PROBLEM DESCRIPTION ▸
Collect every line in the records below that contains the word "Didn".
--------------------------------------------------
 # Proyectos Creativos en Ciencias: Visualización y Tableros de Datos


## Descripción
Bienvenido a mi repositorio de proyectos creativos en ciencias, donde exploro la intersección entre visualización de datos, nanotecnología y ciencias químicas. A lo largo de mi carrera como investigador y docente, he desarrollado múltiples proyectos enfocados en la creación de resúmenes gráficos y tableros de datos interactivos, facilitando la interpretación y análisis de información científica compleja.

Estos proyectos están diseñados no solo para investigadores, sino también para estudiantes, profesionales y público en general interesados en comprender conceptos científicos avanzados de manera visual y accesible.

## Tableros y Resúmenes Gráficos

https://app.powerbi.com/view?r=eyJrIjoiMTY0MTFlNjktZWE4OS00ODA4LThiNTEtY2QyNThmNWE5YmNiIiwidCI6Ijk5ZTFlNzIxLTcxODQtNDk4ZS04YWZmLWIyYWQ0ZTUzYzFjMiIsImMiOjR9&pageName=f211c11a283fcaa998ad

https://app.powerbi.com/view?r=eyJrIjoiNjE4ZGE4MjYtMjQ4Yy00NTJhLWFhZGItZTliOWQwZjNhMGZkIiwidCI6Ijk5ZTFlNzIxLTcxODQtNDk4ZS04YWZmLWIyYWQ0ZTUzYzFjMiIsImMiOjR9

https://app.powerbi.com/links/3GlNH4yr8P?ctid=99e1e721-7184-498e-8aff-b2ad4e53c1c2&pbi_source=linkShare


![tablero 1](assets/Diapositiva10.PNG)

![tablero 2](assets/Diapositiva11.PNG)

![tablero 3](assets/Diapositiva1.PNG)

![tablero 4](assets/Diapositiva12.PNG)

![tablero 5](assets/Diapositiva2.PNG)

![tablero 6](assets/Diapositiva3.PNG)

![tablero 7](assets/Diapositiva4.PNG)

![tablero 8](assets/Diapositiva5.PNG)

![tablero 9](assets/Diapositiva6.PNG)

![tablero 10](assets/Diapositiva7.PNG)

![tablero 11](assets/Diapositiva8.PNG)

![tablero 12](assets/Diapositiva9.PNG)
--------------------------------------------------
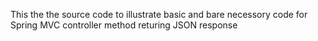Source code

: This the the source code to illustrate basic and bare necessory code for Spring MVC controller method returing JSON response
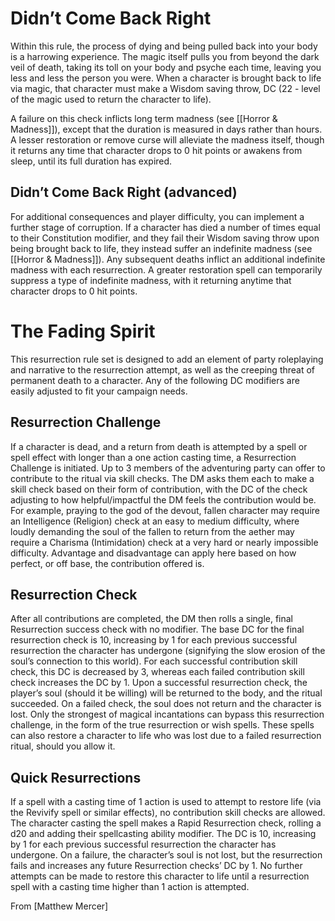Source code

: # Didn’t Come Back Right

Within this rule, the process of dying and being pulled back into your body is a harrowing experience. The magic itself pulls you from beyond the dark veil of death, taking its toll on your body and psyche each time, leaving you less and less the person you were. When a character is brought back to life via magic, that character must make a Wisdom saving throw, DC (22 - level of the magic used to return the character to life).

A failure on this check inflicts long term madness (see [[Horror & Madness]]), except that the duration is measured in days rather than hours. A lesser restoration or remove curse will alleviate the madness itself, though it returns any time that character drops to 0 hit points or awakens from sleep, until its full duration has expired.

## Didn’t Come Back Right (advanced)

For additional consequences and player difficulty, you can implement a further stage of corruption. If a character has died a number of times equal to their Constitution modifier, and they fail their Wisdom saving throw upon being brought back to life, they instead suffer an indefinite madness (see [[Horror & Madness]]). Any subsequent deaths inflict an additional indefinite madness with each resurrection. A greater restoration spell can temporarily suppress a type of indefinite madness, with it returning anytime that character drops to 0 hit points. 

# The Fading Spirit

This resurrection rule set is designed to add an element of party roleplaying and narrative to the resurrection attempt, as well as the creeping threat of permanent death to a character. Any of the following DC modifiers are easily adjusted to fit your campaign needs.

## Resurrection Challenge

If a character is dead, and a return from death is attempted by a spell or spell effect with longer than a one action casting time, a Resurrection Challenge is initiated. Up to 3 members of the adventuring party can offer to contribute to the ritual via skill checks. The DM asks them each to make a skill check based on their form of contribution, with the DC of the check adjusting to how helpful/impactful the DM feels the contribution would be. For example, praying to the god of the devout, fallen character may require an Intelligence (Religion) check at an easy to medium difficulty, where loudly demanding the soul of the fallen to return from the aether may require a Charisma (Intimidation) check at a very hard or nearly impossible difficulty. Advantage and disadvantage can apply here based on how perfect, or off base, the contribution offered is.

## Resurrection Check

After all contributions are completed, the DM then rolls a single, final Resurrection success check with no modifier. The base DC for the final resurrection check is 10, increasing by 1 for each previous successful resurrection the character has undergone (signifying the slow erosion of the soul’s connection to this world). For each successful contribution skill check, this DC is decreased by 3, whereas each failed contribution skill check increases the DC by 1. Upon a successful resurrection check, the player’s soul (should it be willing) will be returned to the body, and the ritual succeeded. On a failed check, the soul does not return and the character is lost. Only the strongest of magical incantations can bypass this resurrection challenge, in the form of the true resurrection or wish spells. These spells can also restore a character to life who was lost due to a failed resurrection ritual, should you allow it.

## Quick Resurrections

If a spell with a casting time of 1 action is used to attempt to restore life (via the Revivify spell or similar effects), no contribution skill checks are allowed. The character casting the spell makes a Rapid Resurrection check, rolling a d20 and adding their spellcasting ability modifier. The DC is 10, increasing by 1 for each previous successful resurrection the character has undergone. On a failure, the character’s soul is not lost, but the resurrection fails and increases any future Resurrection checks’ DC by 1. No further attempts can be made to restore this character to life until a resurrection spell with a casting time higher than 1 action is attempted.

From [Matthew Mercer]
--------------------------------------------------
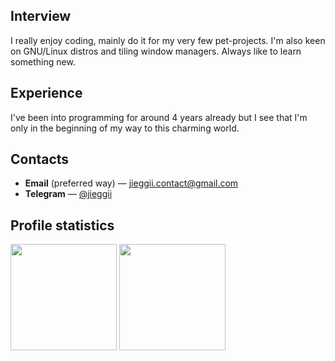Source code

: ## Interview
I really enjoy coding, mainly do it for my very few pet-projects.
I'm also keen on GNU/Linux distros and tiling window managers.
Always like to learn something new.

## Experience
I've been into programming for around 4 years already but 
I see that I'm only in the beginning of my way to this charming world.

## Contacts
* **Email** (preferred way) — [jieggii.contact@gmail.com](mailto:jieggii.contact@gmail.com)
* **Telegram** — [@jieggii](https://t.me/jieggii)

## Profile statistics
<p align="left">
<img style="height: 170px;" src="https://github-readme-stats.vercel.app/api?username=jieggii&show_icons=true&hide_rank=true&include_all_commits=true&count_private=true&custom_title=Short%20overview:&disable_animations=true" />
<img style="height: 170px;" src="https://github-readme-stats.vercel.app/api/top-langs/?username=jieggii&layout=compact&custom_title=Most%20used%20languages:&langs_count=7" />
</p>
--------------------------------------------------
ANSWER FOR THIS EXERCISE ▸
: # Didn’t Come Back Right
## Didn’t Come Back Right (advanced)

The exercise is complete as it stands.